THE Vie de Jesus, by M. Renan, having passed through many editions, and been translated into several languages on the continent of Europe, has now appeared in an English form. The Committee of the Religious Tract Society have therefore deemed it incumbent upon them to provide some antidote to the errors of a volume which is being so widely circulated. At the same time they do not think that M. Renan's treatise either needs or deserves a formal reply. It adduces no new facts and urges no new arguments against the Christian faith. It is not remarkable either for depth of research or vigor of logic. It owes its sudden and wonderful popularity, not to its intrinsic merit, but to the beauty of its style and the position of its author. All the reasonings which have been so successfully urged against other skeptical treatises may be adduced with equal force against this; and it lies open to many objections peculiar to itself. The admissions which M. Renan has felt himself compelled to make in favor of Christianity are fatal to his arguments against it. He admits the early origin, the authenticity, and the general veracity of the Gospels; yet he rejects all the miracles which they record, and reduces their narratives to fabulous and mythical legends as often as it suits his purpose. He admits that Jesus was the wisest, holiest, and best of the sons of men; yet he pities him as the victim of delusion, and apologizes for him as the accessory to, or the accomplice in, acts of imposture and fraud. He admits that Christianity has been the great means of the world's progress in the past, and that it holds out the only hope for the world's progress in the future; yet he maintains that it was founded in fanaticism, and that it is strong only by its faith in a delusion. These absurdities, indeed, do not appear on the surface of the book. They are ingeniously vailed by glowing descriptions and paraphrastic statements.

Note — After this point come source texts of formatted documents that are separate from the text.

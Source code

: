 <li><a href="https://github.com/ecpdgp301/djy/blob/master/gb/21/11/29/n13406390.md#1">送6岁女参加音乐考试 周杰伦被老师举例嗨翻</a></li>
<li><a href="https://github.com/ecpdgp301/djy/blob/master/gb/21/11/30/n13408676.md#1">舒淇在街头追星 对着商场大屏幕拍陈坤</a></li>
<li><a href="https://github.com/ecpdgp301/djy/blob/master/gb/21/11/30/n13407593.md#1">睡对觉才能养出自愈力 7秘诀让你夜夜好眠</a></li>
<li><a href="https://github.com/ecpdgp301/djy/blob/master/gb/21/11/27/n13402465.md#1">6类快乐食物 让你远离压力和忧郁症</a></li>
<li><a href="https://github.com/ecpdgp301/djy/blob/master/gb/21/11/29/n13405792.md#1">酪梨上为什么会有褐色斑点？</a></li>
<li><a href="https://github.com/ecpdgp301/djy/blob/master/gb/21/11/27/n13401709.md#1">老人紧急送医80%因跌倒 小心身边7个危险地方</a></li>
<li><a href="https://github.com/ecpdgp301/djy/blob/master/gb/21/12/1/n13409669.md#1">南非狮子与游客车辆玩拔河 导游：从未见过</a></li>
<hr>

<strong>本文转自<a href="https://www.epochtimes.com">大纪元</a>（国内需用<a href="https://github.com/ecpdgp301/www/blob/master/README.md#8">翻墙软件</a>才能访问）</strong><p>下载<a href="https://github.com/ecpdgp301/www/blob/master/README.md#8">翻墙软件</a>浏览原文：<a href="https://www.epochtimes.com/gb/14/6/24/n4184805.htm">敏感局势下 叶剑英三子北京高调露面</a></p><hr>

It has been thought sufficient, therefore, to place in the hands of English readers the following essays.
I. A treatise, by the Rev. Professor Schaff, on the Christ of the Gospels, in which the perfection of our Lord's character, as portrayed by the Evangelists, is set forth as an argument for the Divinity of his person and mission. A character so spotless and perfect, yet so simple and natural, could not be the product of imposture, or the dream of fanaticism. In the words of Rousseau, |It is more inconceivable that a number of persons should agree to write such a history, than that one only should furnish the subject of it. The Jewish authors were incapable of the diction, and strangers to the morality contained in the Gospels, the marks of whose truth are so striking and inimitable that the inventor would be even a more astonishing character than the hero.| As this essay was written before the appearance of the Vie de Jesus, it has been thought desirable to add a few notes pointing out its bearing upon the work of M. Renan.
2. Two essays, by M. Napoleon Roussel, one of the ablest of the French Protestant pastors, in which the insidious and latent principles of the Vie de Jesus are stripped of their disguise, and laid bare in their naked deformity. Many who might be deluded and seduced by the rhetorical romance of M. Renan would start back with horror from an unvailed statement of his teachings.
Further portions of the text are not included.